We know there are hordes of artists in the 95482 zip code, and that leads to the obvious question: Where are the patrons? Where are the collectors? Where are the savvy buyers from Carmel, Calistoga, Covelo or Calpella? Answer: There are none. The local market for artists is driven by taxpayer subsidies funneled through agencies with no knowledge or interest in art. Grants to artists are doled out the same way checks to welfare clients are doled out at the Social Service Department. Get in line, here’s your check, voucher, food stamp, whatever.  And the greater the number of locals pursuing the delicate muse of self-expression, the greater the number of organizations that spring to life and turn a profit. A quick inventory of arts groups around here reveal dozens of them. Some sound familiar, like the Mendocino Art Center, Ukiah Valley Artists Co-op, the Fort Bragg Center for the Arts, Textile Arts, Mendocino Art Academy and CA Arts.
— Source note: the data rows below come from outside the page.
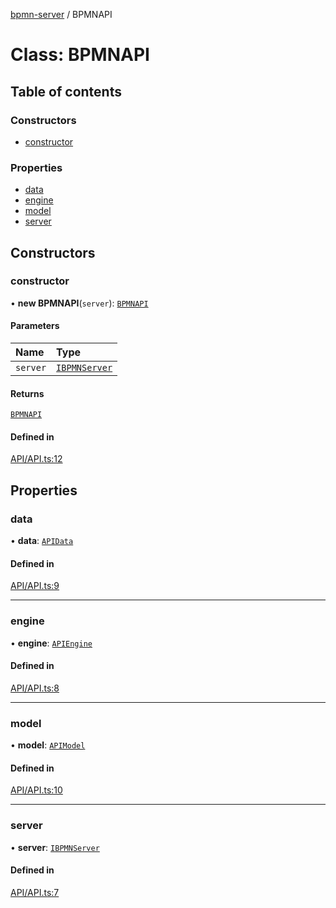 [bpmn-server](../README.md) / BPMNAPI

# Class: BPMNAPI

## Table of contents

### Constructors

- [constructor](bpmnapi.md#constructor)

### Properties

- [data](bpmnapi.md#data)
- [engine](bpmnapi.md#engine)
- [model](bpmnapi.md#model)
- [server](bpmnapi.md#server)

## Constructors

### constructor

• **new BPMNAPI**(`server`): [`BPMNAPI`](bpmnapi.md)

#### Parameters

| Name | Type |
| :------ | :------ |
| `server` | [`IBPMNServer`](../interfaces/ibpmnserver.md) |

#### Returns

[`BPMNAPI`](bpmnapi.md)

#### Defined in

[API/API.ts:12](https://github.com/bpmnServer/bpmn-server/blob/b56411b/src/API/API.ts#L12)

## Properties

### data

• **data**: [`APIData`](apidata.md)

#### Defined in

[API/API.ts:9](https://github.com/bpmnServer/bpmn-server/blob/b56411b/src/API/API.ts#L9)

___

### engine

• **engine**: [`APIEngine`](apiengine.md)

#### Defined in

[API/API.ts:8](https://github.com/bpmnServer/bpmn-server/blob/b56411b/src/API/API.ts#L8)

___

### model

• **model**: [`APIModel`](apimodel.md)

#### Defined in

[API/API.ts:10](https://github.com/bpmnServer/bpmn-server/blob/b56411b/src/API/API.ts#L10)

___

### server

• **server**: [`IBPMNServer`](../interfaces/ibpmnserver.md)

#### Defined in

[API/API.ts:7](https://github.com/bpmnServer/bpmn-server/blob/b56411b/src/API/API.ts#L7)
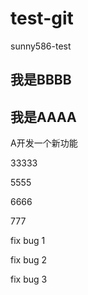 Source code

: # test-git
sunny586-test
## 我是BBBB
## 我是AAAA

A开发一个新功能

33333

5555

6666

777

fix bug 1

fix bug 2

fix bug 3
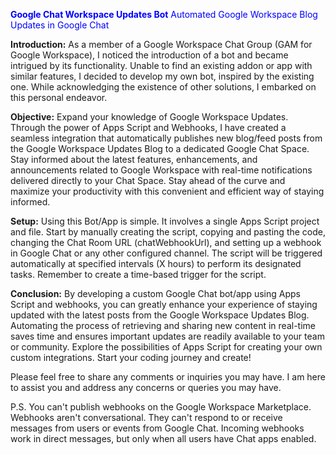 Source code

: <span style="color:blue"><b>Google Chat Workspace Updates Bot</b></span>
<span style="color:blue">Automated Google Workspace Blog Updates in Google Chat</span>

**Introduction:**
As a member of a Google Workspace Chat Group (GAM for Google Workspace), I noticed the introduction of a bot and became intrigued by its functionality. Unable to find an existing addon or app with similar features, I decided to develop my own bot, inspired by the existing one. While acknowledging the existence of other solutions, I embarked on this personal endeavor.

**Objective:**
Expand your knowledge of Google Workspace Updates. Through the power of Apps Script and Webhooks, I have created a seamless integration that automatically publishes new blog/feed posts from the Google Workspace Updates Blog to a dedicated Google Chat Space. Stay informed about the latest features, enhancements, and announcements related to Google Workspace with real-time notifications delivered directly to your Chat Space. Stay ahead of the curve and maximize your productivity with this convenient and efficient way of staying informed.

**Setup:**
Using this Bot/App is simple. It involves a single Apps Script project and file. Start by manually creating the script, copying and pasting the code, changing the Chat Room URL (chatWebhookUrl), and setting up a webhook in Google Chat or any other configured channel. The script will be triggered automatically at specified intervals (X hours) to perform its designated tasks. Remember to create a time-based trigger for the script.

**Conclusion:**
By developing a custom Google Chat bot/app using Apps Script and webhooks, you can greatly enhance your experience of staying updated with the latest posts from the Google Workspace Updates Blog. Automating the process of retrieving and sharing new content in real-time saves time and ensures important updates are readily available to your team or community. Explore the possibilities of Apps Script for creating your own custom integrations. Start your coding journey and create!

Please feel free to share any comments or inquiries you may have. I am here to assist you and address any concerns or queries you may have.

P.S. You can't publish webhooks on the Google Workspace Marketplace. Webhooks aren't conversational. They can't respond to or receive messages from users or events from Google Chat. Incoming webhooks work in direct messages, but only when all users have Chat apps enabled.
But there are more. Lots more. How about “Flockworks, An Artistic Community” and “Art Explorers, Inc”? Some critics might say these are parasitic grant fund sponges, and in some ways not much different than money laundering schemes. If that’s so where’s Dave Eyster, the DA who never sleeps, when we need him?

Steps to becoming an esteemed community arts administrator: (1) Get a big grant to pay a lot of money to you and a couple friends to run an organization that sounds good, like “Community Arts, Community Hearts” or “Student Arts Enrichment Foundation.” (2) Recruit a bunch of youngsters to earn classroom credit in a lame project that sounds good, like “Kids Care About Art!” or “Art: Making a Difference in Our Community!” Give them some chalk or spray paint or tiles to glue on mural thingies. (3) Write up a press release about your noble project, carefully avoiding any mention of its funding, while using words like “enrichment” and “diversity” and “community involvement.” Maybe you’ll even get your picture in the paper.  How else could murals such as Ukiah’s come to exist? What self-respecting, genuine local artist(s) would remain silent at the rubbish that adorns our public spaces? Most of the art on Ukiah’s exterior walls is a disgrace; no other word will do. Who, and from what local art organizations, reviewed these projects and pronounced them worthy of public money and public display? Names, please. Our galleries also offer visual blight but these can be, and mostly are, shunned by the citizenry. The dreadful, amateurish junk we are forced to look at while walking around Ukiah is another matter, and I believe a serious one.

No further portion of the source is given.